Pensó que el brebaje la había matado. Lloraba viendo cómo su esposa tenía los ojos cerrados, inmóvil, sin temblores, su cuerpo parecía petrificado, oscuro, como de granito. Parecía que no respiraba. No despertó en tres días. Tomei no se separó de ella. Lord Corvian vino a visitarlo todas las tardes. La mejoría se acentuaba cada jornada. En la mañana del cuarto día su esposa abrió los ojos.

—Miabel ha regresado —dijo Tomei abrazado al general, incapaz de mantener el equilibrio por la emoción.

Desde entonces, Rosellón siempre mantuvo con él una relación de confianza. Era un hombre extraño, pero muy cortés. Tomei se sentía en deuda con él, tanto como para arrancarse el corazón si Rosellón lo estimase conveniente. Jamás le dijo la procedencia de ese brebaje, y él dejó de preguntárselo cuando vio que el general no deseaba revelarlo. Frente a la sociedad la mujer experimentó una curación milagrosa porque Tomei afirmaba que realmente no había llegado a desarrollar la enfermedad completamente.

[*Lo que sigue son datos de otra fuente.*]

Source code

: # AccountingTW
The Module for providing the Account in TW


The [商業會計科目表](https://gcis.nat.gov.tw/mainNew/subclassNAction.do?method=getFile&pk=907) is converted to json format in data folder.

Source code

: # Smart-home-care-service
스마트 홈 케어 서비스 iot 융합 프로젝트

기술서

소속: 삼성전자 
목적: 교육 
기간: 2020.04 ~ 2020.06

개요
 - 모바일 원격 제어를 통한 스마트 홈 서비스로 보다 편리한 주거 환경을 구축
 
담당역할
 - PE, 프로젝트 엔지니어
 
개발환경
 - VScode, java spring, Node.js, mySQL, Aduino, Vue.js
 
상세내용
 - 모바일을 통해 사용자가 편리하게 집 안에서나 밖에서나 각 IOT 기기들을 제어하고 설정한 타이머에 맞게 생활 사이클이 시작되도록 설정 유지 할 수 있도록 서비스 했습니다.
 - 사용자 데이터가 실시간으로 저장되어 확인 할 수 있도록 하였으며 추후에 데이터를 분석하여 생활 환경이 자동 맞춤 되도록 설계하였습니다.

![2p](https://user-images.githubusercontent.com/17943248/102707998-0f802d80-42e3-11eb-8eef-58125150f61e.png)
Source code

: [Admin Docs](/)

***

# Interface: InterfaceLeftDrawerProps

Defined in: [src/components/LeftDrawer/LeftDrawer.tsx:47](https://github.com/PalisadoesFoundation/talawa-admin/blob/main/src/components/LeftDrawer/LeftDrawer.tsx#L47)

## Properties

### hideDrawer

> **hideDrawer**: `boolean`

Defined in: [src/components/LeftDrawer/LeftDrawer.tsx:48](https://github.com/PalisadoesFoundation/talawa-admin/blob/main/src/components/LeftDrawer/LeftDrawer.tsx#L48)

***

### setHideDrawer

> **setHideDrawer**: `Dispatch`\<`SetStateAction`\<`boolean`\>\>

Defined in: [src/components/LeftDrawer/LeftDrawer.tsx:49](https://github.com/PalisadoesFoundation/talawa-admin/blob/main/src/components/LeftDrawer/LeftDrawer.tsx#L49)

Era mentira, pero jamás uno de esos estirados de la corte se había dignado siquiera a visitar a Miabel…

La amistad entre Tomei y Rosellón se cimentó con el tiempo y la salud floreciente de Miabel. Compartían charlas variadas a propósito de arte, política y economía, incluso sobre temas antropológicos. Rosellón poseía un espíritu muy joven encerrado en un cuerpo ya viejo. Sus ojos devoraban el tiempo. Se veían cuando el general regresaba de Agarión y siempre lo sentaba a cenar junto a él, en cualquier festejo o invitación.

Cayeron soles por el horizonte, estaciones enteras y años. Tomei solía tener siempre una predisposición positiva sobre cualquier idea que el general expresaba. Se decía a sí mismo que no tenía nada que ver el gran favor que le había hecho con el asunto de la curación de Miabel, pero lo cierto era que no podía negarle nada al general.

Sin darse cuenta, había vendido su alma.